If `f(x)` is continuous in `[0, 1]` and `f((1)/(3))=12`, then the value of `lim_(nrarroo)f((sqrtn)/(3sqrtn+1))` is equal to

To solve the problem, we need to find the limit: \[ \lim_{n \to \infty} f\left(\frac{\sqrt{n}}{3\sqrt{n} + 1}\right) \] Given that \( f(x) \) is continuous on the interval \([0, 1]\) and \( f\left(\frac{1}{3}\right) = 12 \). ### Step 1: Simplifying the expression inside the limit We start by simplifying the expression inside the function \( f \): \[ \frac{\sqrt{n}}{3\sqrt{n} + 1} \] To simplify this, we can divide the numerator and the denominator by \( \sqrt{n} \): \[ \frac{\sqrt{n}}{3\sqrt{n} + 1} = \frac{1}{3 + \frac{1}{\sqrt{n}}} \] ### Step 2: Finding the limit of the simplified expression Now, we need to evaluate the limit of this expression as \( n \) approaches infinity: \[ \lim_{n \to \infty} \frac{1}{3 + \frac{1}{\sqrt{n}}} \] As \( n \to \infty \), \( \frac{1}{\sqrt{n}} \to 0 \).

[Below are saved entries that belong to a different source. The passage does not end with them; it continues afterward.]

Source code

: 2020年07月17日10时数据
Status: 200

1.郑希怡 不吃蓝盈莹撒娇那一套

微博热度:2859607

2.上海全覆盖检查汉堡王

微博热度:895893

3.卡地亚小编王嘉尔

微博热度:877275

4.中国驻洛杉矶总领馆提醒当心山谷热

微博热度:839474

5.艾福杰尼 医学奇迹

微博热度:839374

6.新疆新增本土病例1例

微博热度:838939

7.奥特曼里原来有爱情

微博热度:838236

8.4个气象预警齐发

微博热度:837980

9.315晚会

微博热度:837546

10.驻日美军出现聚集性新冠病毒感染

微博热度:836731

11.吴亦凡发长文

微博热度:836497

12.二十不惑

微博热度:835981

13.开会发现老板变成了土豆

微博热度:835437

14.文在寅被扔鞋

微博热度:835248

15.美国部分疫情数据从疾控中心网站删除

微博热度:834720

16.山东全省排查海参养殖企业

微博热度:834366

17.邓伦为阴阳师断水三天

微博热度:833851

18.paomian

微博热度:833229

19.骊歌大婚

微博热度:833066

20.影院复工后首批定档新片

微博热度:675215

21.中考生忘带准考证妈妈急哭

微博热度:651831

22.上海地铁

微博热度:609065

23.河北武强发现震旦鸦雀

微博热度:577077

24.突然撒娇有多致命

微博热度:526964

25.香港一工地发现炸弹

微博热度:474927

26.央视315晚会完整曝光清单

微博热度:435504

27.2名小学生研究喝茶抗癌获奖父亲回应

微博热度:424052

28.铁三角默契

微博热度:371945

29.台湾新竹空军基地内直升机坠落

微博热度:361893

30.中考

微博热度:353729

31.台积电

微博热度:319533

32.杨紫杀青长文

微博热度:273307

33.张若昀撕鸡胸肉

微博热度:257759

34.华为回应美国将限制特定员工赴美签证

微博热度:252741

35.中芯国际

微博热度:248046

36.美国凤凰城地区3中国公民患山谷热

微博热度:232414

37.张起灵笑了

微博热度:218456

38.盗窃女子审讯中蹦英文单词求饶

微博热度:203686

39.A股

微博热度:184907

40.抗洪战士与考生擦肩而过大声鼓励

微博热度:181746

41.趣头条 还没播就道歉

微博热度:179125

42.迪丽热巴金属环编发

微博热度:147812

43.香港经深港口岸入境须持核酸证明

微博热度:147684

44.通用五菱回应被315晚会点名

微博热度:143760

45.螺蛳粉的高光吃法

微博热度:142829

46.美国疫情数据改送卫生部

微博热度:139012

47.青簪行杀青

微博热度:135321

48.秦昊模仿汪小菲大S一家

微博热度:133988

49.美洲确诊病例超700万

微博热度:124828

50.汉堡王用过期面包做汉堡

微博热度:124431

Therefore, we have: \[ \lim_{n \to \infty} \frac{1}{3 + \frac{1}{\sqrt{n}}} = \frac{1}{3 + 0} = \frac{1}{3} \] ### Step 3: Applying the limit to the function \( f \) Now we substitute this limit back into the function \( f \): \[ \lim_{n \to \infty} f\left(\frac{\sqrt{n}}{3\sqrt{n} + 1}\right) = f\left(\frac{1}{3}\right) \] ### Step 4: Using the given value of \( f\left(\frac{1}{3}\right) \) From the problem, we know that: \[ f\left(\frac{1}{3}\right) = 12 \] ### Conclusion Thus, the value of the limit is: \[ \lim_{n \to \infty} f\left(\frac{\sqrt{n}}{3\sqrt{n} + 1}\right) = 12 \] ### Final Answer The value of the limit is \( 12 \). ---